# Exercise:
Would you please restate the data exactly as it stands, apart from the pictures?
--- START ---
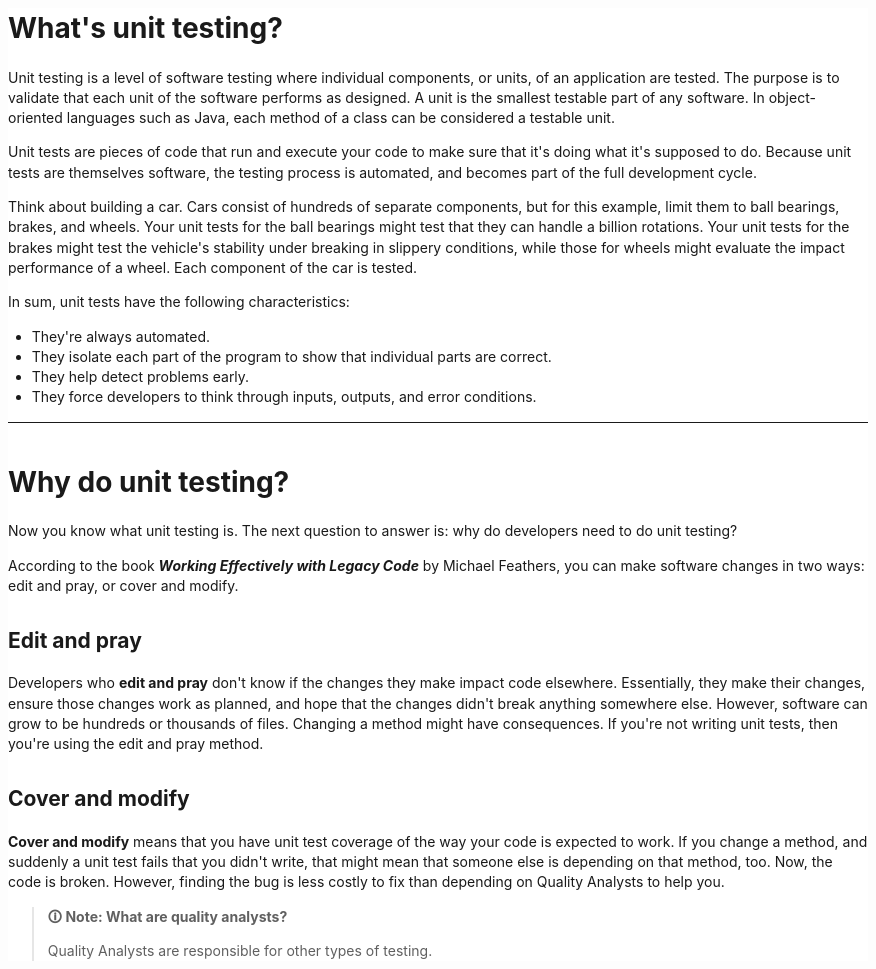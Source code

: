 # What's unit testing?

Unit testing is a level of software testing where individual components, or units, of an application are tested. The purpose is to validate that each unit of the software performs as designed. A unit is the smallest testable part of any software. In object-oriented languages such as Java, each method of a class can be considered a testable unit.

Unit tests are pieces of code that run and execute your code to make sure that it's doing what it's supposed to do. Because unit tests are themselves software, the testing process is automated, and becomes part of the full development cycle.

Think about building a car. Cars consist of hundreds of separate components, but for this example, limit them to ball bearings, brakes, and wheels. Your unit tests for the ball bearings might test that they can handle a billion rotations. Your unit tests for the brakes might test the vehicle's stability under breaking in slippery conditions, while those for wheels might evaluate the impact performance of a wheel. Each component of the car is tested.

In sum, unit tests have the following characteristics:

-   They're always automated.
-   They isolate each part of the program to show that individual parts are correct.
-   They help detect problems early.
-   They force developers to think through inputs, outputs, and error conditions.

---

# Why do unit testing?

Now you know what unit testing is. The next question to answer is: why do developers need to do unit testing?

According to the book **_Working Effectively with Legacy Code_** by Michael Feathers, you can make software changes in two ways: edit and pray, or cover and modify.

## Edit and pray

Developers who **edit and pray** don't know if the changes they make impact code elsewhere. Essentially, they make their changes, ensure those changes work as planned, and hope that the changes didn't break anything somewhere else. However, software can grow to be hundreds or thousands of files. Changing a method might have consequences. If you're not writing unit tests, then you're using the edit and pray method.

## Cover and modify

**Cover and modify** means that you have unit test coverage of the way your code is expected to work. If you change a method, and suddenly a unit test fails that you didn't write, that might mean that someone else is depending on that method, too. Now, the code is broken. However, finding the bug is less costly to fix than depending on Quality Analysts to help you.

>**🛈 Note: What are quality analysts?**
>
>Quality Analysts are responsible for other types of testing.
--- END ---
# Task result:
Source code

: # What's unit testing?

Unit testing is a level of software testing where individual components, or units, of an application are tested. The purpose is to validate that each unit of the software performs as designed. A unit is the smallest testable part of any software. In object-oriented languages such as Java, each method of a class can be considered a testable unit.

Unit tests are pieces of code that run and execute your code to make sure that it's doing what it's supposed to do. Because unit tests are themselves software, the testing process is automated, and becomes part of the full development cycle.

Think about building a car. Cars consist of hundreds of separate components, but for this example, limit them to ball bearings, brakes, and wheels. Your unit tests for the ball bearings might test that they can handle a billion rotations. Your unit tests for the brakes might test the vehicle's stability under breaking in slippery conditions, while those for wheels might evaluate the impact performance of a wheel. Each component of the car is tested.

In sum, unit tests have the following characteristics:

-   They're always automated.
-   They isolate each part of the program to show that individual parts are correct.
-   They help detect problems early.
-   They force developers to think through inputs, outputs, and error conditions.

---

# Why do unit testing?

Now you know what unit testing is. The next question to answer is: why do developers need to do unit testing?

According to the book **_Working Effectively with Legacy Code_** by Michael Feathers, you can make software changes in two ways: edit and pray, or cover and modify.

## Edit and pray

Developers who **edit and pray** don't know if the changes they make impact code elsewhere. Essentially, they make their changes, ensure those changes work as planned, and hope that the changes didn't break anything somewhere else. However, software can grow to be hundreds or thousands of files. Changing a method might have consequences. If you're not writing unit tests, then you're using the edit and pray method.

## Cover and modify

**Cover and modify** means that you have unit test coverage of the way your code is expected to work. If you change a method, and suddenly a unit test fails that you didn't write, that might mean that someone else is depending on that method, too. Now, the code is broken. However, finding the bug is less costly to fix than depending on Quality Analysts to help you.

>**🛈 Note: What are quality analysts?**
>
>Quality Analysts are responsible for other types of testing.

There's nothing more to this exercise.